Bitter is the New Black by Jen Lancaster
During these tough economic times, it may be difficult for people to see humor in being unemployed. Jen Lancaster’s first published memoir, Bitter is the New Black, chronicles her career’s demise from on-the-fast-track to out-of-work loser-dom. Funny, sarcastic, and fully willing to be brutally honest about her narcissistic tendencies, Lancaster’s story is a quick read.
From the late 90’s to 2001, Lancaster worked in sales for a variety of companies in Chicago. Her work ethic is admirable, but she is very clear about her motivations for working so hard: shopping. She paints herself as a mouthy know-it-all who cares desperately about proving herself.
After September 11th, Lancaster is laid off and cannot find work. Her life quickly goes from fast-paced to pathetic. People who have recently been laid off may find her tales difficult to read, as she gets turned down job interview after interview, as she deals with Unemployment Office red tape, and as she gets evicted from her apartment. These accounts may ring too true for some readers.
For readers able to laugh at the desperate side of things, this book may serve as exactly the right catharsis. Lancaster’s humor is continuous. Her ability to mock herself will remind readers of authors like David Sedaris and Sloan Cassidy. And, readers will be happy to know that even though she did not find another position in sales, she became a successful, published author.

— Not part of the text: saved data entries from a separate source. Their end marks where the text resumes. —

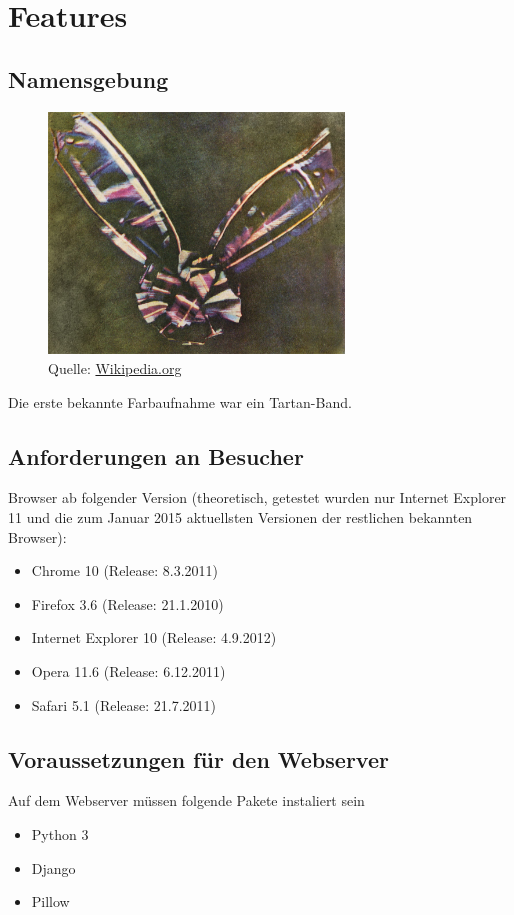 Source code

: \chapter{Features}

\section{Namensgebung}
\begin{figure}[h]
  \centering
  \includegraphics[width=0.7\textwidth]{images/tartan_band.jpg}
  \caption{Quelle: \url{Wikipedia.org}}
\end{figure}
Die erste bekannte Farbaufnahme war ein Tartan-Band.

\section{Anforderungen an Besucher}\label{besAnforderungen}
Browser ab folgender Version (theoretisch, getestet wurden nur Internet Explorer 11 und die zum Januar 2015 aktuellsten Versionen der restlichen bekannten Browser):
\begin{itemize}
	\item Chrome 10 (Release: 8.3.2011)
	\item Firefox 3.6 (Release: 21.1.2010)
	\item Internet Explorer 10 (Release: 4.9.2012)
	\item Opera 11.6 (Release: 6.12.2011)
	\item Safari 5.1 (Release: 21.7.2011)
\end{itemize}

\section{Voraussetzungen für den Webserver}
Auf dem Webserver müssen folgende Pakete instaliert sein
\begin{itemize}
	\item Python 3
	\item Django
	\item Pillow
\end{itemize}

Her book is filled with quirky additions, like her footnotes. They are the gems of the book. One will be reading along, see a footnote, go to the bottom of the page, and see a witty little rejoinder, most inappropriate for this review. Highly enjoyable. Also, her letters at the beginning of each chapter give readers funny little snapshots of her world and its decline.
Recommendation: Recommended for those gainfully employed or those job-challenged with thick skins.